Zuckerberg acknowledged Facebook’s struggle to maintain popularity with the younger demographic.
“We’re retooling our tools to make young adults our northstar,” he said on a conference call with Forbes, while also acknowledging this would come at the expense of older users. The latter group is a problematic base of support for Facebook—too aged for advertisers and too prone to sharing the misinformation that has landed the company in boiling-hot water.

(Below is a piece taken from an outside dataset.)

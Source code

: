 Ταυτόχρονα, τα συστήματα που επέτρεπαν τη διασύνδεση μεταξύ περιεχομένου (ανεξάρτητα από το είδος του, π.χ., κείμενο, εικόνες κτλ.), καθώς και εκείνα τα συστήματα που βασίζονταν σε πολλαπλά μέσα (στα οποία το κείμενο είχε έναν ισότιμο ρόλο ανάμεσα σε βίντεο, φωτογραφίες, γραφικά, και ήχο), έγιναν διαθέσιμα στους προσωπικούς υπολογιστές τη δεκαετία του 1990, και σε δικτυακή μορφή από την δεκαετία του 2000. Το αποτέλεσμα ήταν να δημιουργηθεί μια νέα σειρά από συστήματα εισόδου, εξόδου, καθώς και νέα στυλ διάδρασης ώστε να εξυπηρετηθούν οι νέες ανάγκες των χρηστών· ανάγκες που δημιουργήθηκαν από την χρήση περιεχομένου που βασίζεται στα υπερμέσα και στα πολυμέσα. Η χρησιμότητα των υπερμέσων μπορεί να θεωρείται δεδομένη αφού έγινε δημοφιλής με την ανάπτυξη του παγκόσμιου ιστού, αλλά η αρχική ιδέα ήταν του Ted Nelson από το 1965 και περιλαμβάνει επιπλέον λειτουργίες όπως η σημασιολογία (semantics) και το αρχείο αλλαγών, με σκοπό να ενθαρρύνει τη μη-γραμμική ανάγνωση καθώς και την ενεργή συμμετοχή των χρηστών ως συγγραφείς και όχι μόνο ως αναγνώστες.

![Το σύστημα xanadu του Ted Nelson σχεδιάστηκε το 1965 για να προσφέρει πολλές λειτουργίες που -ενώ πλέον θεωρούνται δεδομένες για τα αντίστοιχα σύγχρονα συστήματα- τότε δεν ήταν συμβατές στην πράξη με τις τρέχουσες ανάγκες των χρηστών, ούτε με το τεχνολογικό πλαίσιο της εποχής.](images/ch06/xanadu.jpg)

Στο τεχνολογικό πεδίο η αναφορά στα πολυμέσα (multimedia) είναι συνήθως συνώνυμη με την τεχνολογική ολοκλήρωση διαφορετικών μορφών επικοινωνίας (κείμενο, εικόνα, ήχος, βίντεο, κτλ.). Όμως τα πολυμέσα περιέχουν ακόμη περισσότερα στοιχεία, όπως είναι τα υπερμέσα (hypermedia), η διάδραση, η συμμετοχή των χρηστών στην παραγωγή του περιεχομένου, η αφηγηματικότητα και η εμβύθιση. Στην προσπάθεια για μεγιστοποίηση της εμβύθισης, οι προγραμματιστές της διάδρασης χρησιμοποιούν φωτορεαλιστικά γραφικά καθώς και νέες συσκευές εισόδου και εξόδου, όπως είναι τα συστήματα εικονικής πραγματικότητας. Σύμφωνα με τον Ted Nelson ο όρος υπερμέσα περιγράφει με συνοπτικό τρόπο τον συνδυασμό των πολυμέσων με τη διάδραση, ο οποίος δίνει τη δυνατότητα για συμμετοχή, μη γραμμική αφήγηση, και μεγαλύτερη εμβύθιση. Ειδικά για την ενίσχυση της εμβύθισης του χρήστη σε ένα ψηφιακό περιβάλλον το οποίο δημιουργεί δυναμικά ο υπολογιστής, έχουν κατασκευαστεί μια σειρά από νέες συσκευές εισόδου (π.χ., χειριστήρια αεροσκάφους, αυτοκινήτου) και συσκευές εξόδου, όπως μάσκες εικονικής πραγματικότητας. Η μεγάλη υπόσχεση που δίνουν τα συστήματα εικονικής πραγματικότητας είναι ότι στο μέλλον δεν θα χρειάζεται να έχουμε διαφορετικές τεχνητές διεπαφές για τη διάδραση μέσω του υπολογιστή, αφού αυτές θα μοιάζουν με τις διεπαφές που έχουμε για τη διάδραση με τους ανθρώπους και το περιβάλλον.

When Facebook was first developed, it was just one of a collection of social network websites, viewed to be a frivolous part of social life. The main function of the site seemed to be that you could keep up with what your college roommate was having for lunch. Over time, the site evolved to become a place where people could maintain large swaths of social connections, engage in community groups, and access social support and information with a wide, networked audience.
Facebook capitalized on a key component of humanity: the social interactions that make up the fabric of our everyday lives. Yet, as the site evolved, it became clear that those who were in a position to consider how it might fundamentally change how our society engages with one another did not take it seriously; they were treating it as a passing fad and using it for citizen surveillance.
In Facebook’s vision of the metaverse, it describes the concept as an all-encompassing system. There is “Horizon Home” for social interactions and “Quest for Business” as a replacement for phone and video conferencing. Gyms become fitness applications, entertainment is provided by games, and there is immersive educational content. All of this can be accessed by users through the Oculus headset.
“If you’re in the metaverse, you’ll need digital clothes and digital tools and different experiences,” Zuckerberg told analysts. “Our goal is to help the metaverse reach a billion people and billions of dollars in commerce in the next decade.”
Establishing “this foundational platform will be a long road,” Zuckerberg said, warning Wall Street of a potential loss for Reality Labs for years to come.